TASK ITEM: From the data that follows, print exactly the lines starting at the one containing "### Settings" and ending at the one containing "C factor (scales"; include both of them and nothing more.

TASK INPUTS:
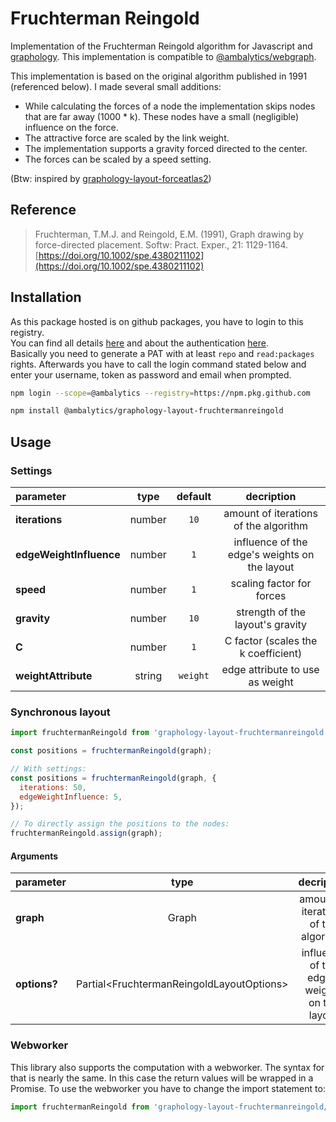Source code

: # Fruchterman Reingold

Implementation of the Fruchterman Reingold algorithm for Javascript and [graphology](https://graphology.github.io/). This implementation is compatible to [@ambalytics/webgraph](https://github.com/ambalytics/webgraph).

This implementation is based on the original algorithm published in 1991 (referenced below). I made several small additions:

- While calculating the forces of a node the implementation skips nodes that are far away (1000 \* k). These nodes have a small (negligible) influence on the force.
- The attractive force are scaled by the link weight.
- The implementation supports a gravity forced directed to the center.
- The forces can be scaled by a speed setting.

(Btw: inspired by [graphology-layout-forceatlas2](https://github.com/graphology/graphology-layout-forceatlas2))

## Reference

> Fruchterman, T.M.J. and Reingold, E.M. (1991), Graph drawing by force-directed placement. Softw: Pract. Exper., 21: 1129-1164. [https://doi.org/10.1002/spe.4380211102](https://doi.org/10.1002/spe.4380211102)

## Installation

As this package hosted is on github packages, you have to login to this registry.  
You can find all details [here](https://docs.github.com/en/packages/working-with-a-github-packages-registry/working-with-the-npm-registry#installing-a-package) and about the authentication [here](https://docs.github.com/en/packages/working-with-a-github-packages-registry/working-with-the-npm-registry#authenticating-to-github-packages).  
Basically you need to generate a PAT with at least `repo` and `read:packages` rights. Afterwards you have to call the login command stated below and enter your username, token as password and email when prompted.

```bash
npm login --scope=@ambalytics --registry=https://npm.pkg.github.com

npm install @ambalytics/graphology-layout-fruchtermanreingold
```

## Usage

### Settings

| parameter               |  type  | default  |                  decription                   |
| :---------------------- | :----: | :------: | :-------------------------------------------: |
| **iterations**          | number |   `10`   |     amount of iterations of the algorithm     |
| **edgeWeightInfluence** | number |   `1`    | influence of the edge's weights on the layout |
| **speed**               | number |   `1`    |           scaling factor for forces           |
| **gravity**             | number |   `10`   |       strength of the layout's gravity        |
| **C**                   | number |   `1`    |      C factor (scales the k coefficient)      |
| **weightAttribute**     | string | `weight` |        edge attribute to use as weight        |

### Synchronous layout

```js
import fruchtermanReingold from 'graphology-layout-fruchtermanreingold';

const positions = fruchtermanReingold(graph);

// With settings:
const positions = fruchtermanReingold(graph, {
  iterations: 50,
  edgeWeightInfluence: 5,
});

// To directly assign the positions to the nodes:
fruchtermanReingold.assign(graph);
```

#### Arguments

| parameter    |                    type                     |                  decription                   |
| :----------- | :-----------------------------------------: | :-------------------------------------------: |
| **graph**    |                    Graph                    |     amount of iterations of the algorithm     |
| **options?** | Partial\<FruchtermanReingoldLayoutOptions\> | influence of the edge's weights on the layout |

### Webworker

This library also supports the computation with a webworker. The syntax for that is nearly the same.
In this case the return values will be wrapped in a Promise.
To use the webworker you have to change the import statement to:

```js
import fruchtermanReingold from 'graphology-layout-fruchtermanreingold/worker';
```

ANSWER TO THIS PROBLEM:
### Settings

| parameter               |  type  | default  |                  decription                   |
| :---------------------- | :----: | :------: | :-------------------------------------------: |
| **iterations**          | number |   `10`   |     amount of iterations of the algorithm     |
| **edgeWeightInfluence** | number |   `1`    | influence of the edge's weights on the layout |
| **speed**               | number |   `1`    |           scaling factor for forces           |
| **gravity**             | number |   `10`   |       strength of the layout's gravity        |
| **C**                   | number |   `1`    |      C factor (scales the k coefficient)      |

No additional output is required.